In Spark if you try to do anything cute [read: inheritance from an abstract class] with case classes, i.e.,
abstract class PairReducable[A <: Keyable, B, P <: PairReducable[A, B, P]]
(val item: A, val amount: B)
extends Product2[A, B]
with Amount[B] {
override val _1 = item
override val _2 = amount
def reduce(other: PairReducable[A, B, P]): P =
this.item.toKey == other.item.toKey match {
case false =>
throw new UnsupportedOperationException("the key values for both items must match in order to combine amounts")
case true => reduceWith(other.amount)
}
protected def reduceWith(othersAmount: B): P
}
case class Count[A <: Keyable](override val item: A, override val amount: Long)

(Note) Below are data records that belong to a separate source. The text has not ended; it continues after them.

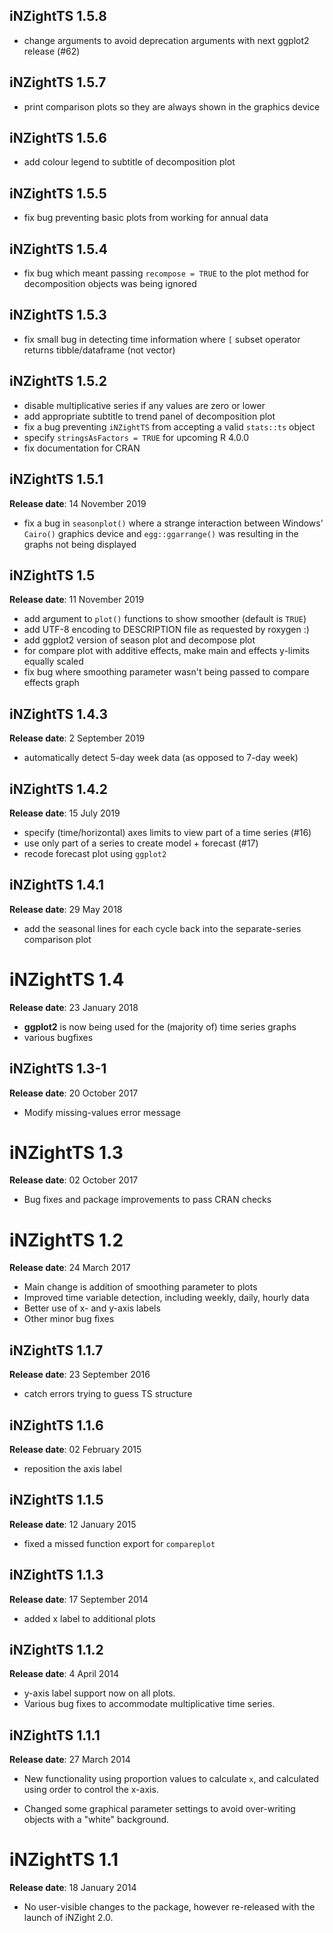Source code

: ## iNZightTS 1.5.8
- change arguments to avoid deprecation arguments with next ggplot2 release (#62)

## iNZightTS 1.5.7
- print comparison plots so they are always shown in the graphics device

## iNZightTS 1.5.6
- add colour legend to subtitle of decomposition plot

## iNZightTS 1.5.5
- fix bug preventing basic plots from working for annual data

## iNZightTS 1.5.4
- fix bug which meant passing `recompose = TRUE` to the plot method for decomposition objects was being ignored

## iNZightTS 1.5.3
- fix small bug in detecting time information where `[` subset operator returns tibble/dataframe (not vector)

## iNZightTS 1.5.2
- disable multiplicative series if any values are zero or lower
- add appropriate subtitle to trend panel of decomposition plot
- fix a bug preventing `iNZightTS` from accepting a valid `stats::ts` object
- specify `stringsAsFactors = TRUE` for upcoming R 4.0.0
- fix documentation for CRAN

## iNZightTS 1.5.1
__Release date__: 14 November 2019

- fix a bug in `seasonplot()` where a strange interaction between Windows' `Cairo()` graphics device and `egg::ggarrange()` was resulting in the graphs not being displayed


## iNZightTS 1.5
__Release date__: 11 November 2019

- add argument to `plot()` functions to show smoother (default is `TRUE`)
- add UTF-8 encoding to DESCRIPTION file as requested by roxygen :)
- add ggplot2 version of season plot and decompose plot
- for compare plot with additive effects, make main and effects y-limits equally scaled
- fix bug where smoothing parameter wasn't being passed to compare effects graph


## iNZightTS 1.4.3
__Release date__: 2 September 2019

- automatically detect 5-day week data (as opposed to 7-day week)


## iNZightTS 1.4.2
__Release date__: 15 July 2019

- specify (time/horizontal) axes limits to view part of a time series (#16)
- use only part of a series to create model + forecast (#17)
- recode forecast plot using `ggplot2`


## iNZightTS 1.4.1
__Release date__: 29 May 2018

- add the seasonal lines for each cycle back into the separate-series comparison plot


# iNZightTS 1.4
__Release date__: 23 January 2018

- __ggplot2__ is now being used for the (majority of) time series graphs
- various bugfixes


## iNZightTS 1.3-1
__Release date__: 20 October 2017

- Modify missing-values error message


# iNZightTS 1.3
__Release date__: 02 October 2017

- Bug fixes and package improvements to pass CRAN checks


# iNZightTS 1.2
__Release date__: 24 March 2017

- Main change is addition of smoothing parameter to plots
- Improved time variable detection, including weekly, daily, hourly data
- Better use of x- and y-axis labels
- Other minor bug fixes



## iNZightTS 1.1.7
__Release date__: 23 September 2016

- catch errors trying to guess TS structure


## iNZightTS 1.1.6
__Release date__: 02 February 2015

- reposition the axis label


## iNZightTS 1.1.5
__Release date__: 12 January 2015

- fixed a missed function export for `compareplot`


## iNZightTS 1.1.3
__Release date__: 17 September 2014

- added x label to additional plots


## iNZightTS 1.1.2
__Release date__: 4 April 2014

- y-axis label support now on all plots.
- Various bug fixes to accommodate multiplicative time series.


## iNZightTS 1.1.1
__Release date__: 27 March 2014

- New functionality using proportion values to calculate `x`,
  and calculated using order to control the x-axis.

- Changed some graphical parameter settings to avoid
  over-writing objects with a "white" background.


# iNZightTS 1.1
__Release date__: 18 January 2014

- No user-visible changes to the package, however re-released with the
  launch of iNZight 2.0.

extends PairReducable[A, Long, Count[A]](item, amount) {
override protected def reduceWith(othersAmount: Long): Count[A] =
new Count(item, amount + othersAmount)
}
when you encounter serialization exceptions on your workers all you may need to do to resolve it is add java.io.Serializable
:
abstract class PairReducable[A <: Keyable, B, P <: PairReducable[A, B, P]]
(val item: A, val amount: B)
extends Product2[A, B]
with Amount[B]
with java.io.Serializable {
/* ... */
}
case class Count[A <: Keyable](override val item: A, override val amount: Long)
extends PairReducable[A, Long, Count[A]](item, amount)
with java.io.Serializable {
/* ... */
}
You most likely do not need to give them dummy empty parameter constructors, but if you did, it might look something like this terrible thing:
case class Count[A <: Keyable](override val item: A, override val amount: Long)
extends PairReducable[A, Long, Count[A]](item, amount)
with java.io.Serializable {
def this() = this(null.asInstanceOf[A], 0L)
/* ... */
}